GOAL OF THE EXERCISE:
Produce a verbatim copy of the following records, leaving out all pictures.

Saved entries
•••

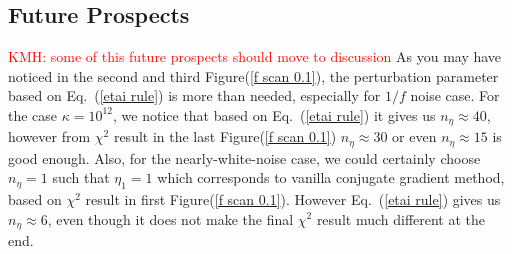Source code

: \documentclass[twocolumn,linenumbers]{aastex631}
\newcommand{\kmh}[1]{\textcolor{red}{KMH: #1}}
\begin{document}
\subsection{Future Prospects}

\kmh{some of this future prospects should move to discussion}
As you may have noticed in the second and third Figure(\ref{f scan 0.1}),
the perturbation parameter based on
Eq.~(\ref{etai rule}) is more than needed, especially for $1/f$ noise case.
For the case $\kappa=10^{12}$, we notice that based on Eq.~(\ref{etai rule})
it gives us $n_{\eta}\approx40$, however from $\chi^2$
result in the last Figure(\ref{f scan 0.1}) 
$n_{\eta}\approx30$ or even $n_{\eta} \approx 15$ is good enough.
Also, for the nearly-white-noise case, we could certainly choose $n_{\eta}=1$
such that $\eta_1=1$ which corresponds to vanilla conjugate gradient method,
based on $\chi^2$ result in first Figure(\ref{f scan 0.1}).
However Eq.~(\ref{etai rule}) gives us $n_{\eta} \approx 6$,
even though it does not make the final $\chi^2$ result much different at the
end.
\end{document}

•••

TASK SOLUTION:
Source code

: \documentclass[twocolumn,linenumbers]{aastex631}
\newcommand{\kmh}[1]{\textcolor{red}{KMH: #1}}
\begin{document}
\subsection{Future Prospects}

\kmh{some of this future prospects should move to discussion}
As you may have noticed in the second and third Figure(\ref{f scan 0.1}),
the perturbation parameter based on
Eq.~(\ref{etai rule}) is more than needed, especially for $1/f$ noise case.
For the case $\kappa=10^{12}$, we notice that based on Eq.~(\ref{etai rule})
it gives us $n_{\eta}\approx40$, however from $\chi^2$
result in the last Figure(\ref{f scan 0.1}) 
$n_{\eta}\approx30$ or even $n_{\eta} \approx 15$ is good enough.
Also, for the nearly-white-noise case, we could certainly choose $n_{\eta}=1$
such that $\eta_1=1$ which corresponds to vanilla conjugate gradient method,
based on $\chi^2$ result in first Figure(\ref{f scan 0.1}).
However Eq.~(\ref{etai rule}) gives us $n_{\eta} \approx 6$,
even though it does not make the final $\chi^2$ result much different at the
end.
\end{document}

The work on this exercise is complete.